(Stored data)

_ _ _ _ _ _ _

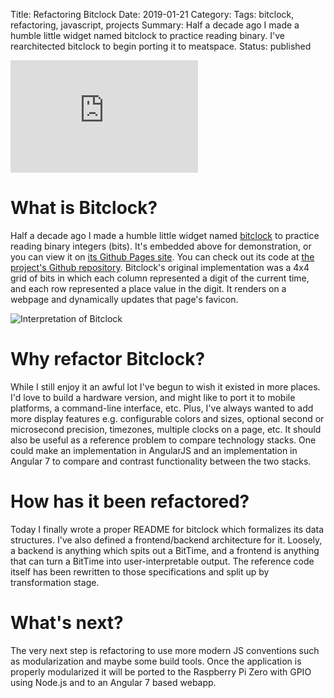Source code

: Title: Refactoring Bitclock
Date: 2019-01-21
Category: 
Tags: bitclock, refactoring, javascript, projects 
Summary: Half a decade ago I made a humble little widget named bitclock to practice reading binary. I've rearchitected bitclock to begin porting it to meatspace.
Status: published

<iframe src="https://lucidmachine.github.io/bitclock/" style="border: none; height: 180px;"></iframe>

# What is Bitclock?
Half a decade ago I made a humble little widget named [bitclock](https://lucidmachine.github.io/bitclock/) to practice reading binary integers (bits). It's embedded above for demonstration, or you can view it on [its Github Pages site](https://lucidmachine.github.io/bitclock/). You can check out its code at [the project's Github repository](https://github.com/lucidmachine/bitclock). Bitclock's original implementation was a 4x4 grid of bits in which each column represented a digit of the current time, and each row represented a place value in the digit. It renders on a webpage and dynamically updates that page's favicon.

![Interpretation of Bitclock](https://lucidmachine.github.io/bitclock/img/interpretation.png)

# Why refactor Bitclock?
While I still enjoy it an awful lot I've begun to wish it existed in more places. I'd love to build a hardware version, and might like to port it to mobile platforms, a command-line interface, etc. Plus, I've always wanted to add more display features e.g. configurable colors and sizes, optional second or microsecond precision, timezones, multiple clocks on a page, etc. It should also be useful as a reference problem to compare technology stacks. One could make an implementation in AngularJS and an implementation in Angular 7 to compare and contrast functionality between the two stacks.

# How has it been refactored?
Today I finally wrote a proper README for bitclock which formalizes its data structures. I've also defined a frontend/backend architecture for it. Loosely, a backend is anything which spits out a BitTime, and a frontend is anything that can turn a BitTime into user-interpretable output. The reference code itself has been rewritten to those specifications and split up by transformation stage. 

# What's next?
The very next step is refactoring to use more modern JS conventions such as modularization and maybe some build tools. Once the application is properly modularized it will be ported to the Raspberry Pi Zero with GPIO using Node.js and to an Angular 7 based webapp.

_ _ _ _ _ _ _

• What the exercise asks:
Exactly reproduce the lines of the entries above, from the one containing "# How has it been refactored?" to the very last, and no others.

• The completed task:
# How has it been refactored?
Today I finally wrote a proper README for bitclock which formalizes its data structures. I've also defined a frontend/backend architecture for it. Loosely, a backend is anything which spits out a BitTime, and a frontend is anything that can turn a BitTime into user-interpretable output. The reference code itself has been rewritten to those specifications and split up by transformation stage. 

# What's next?
The very next step is refactoring to use more modern JS conventions such as modularization and maybe some build tools. Once the application is properly modularized it will be ported to the Raspberry Pi Zero with GPIO using Node.js and to an Angular 7 based webapp.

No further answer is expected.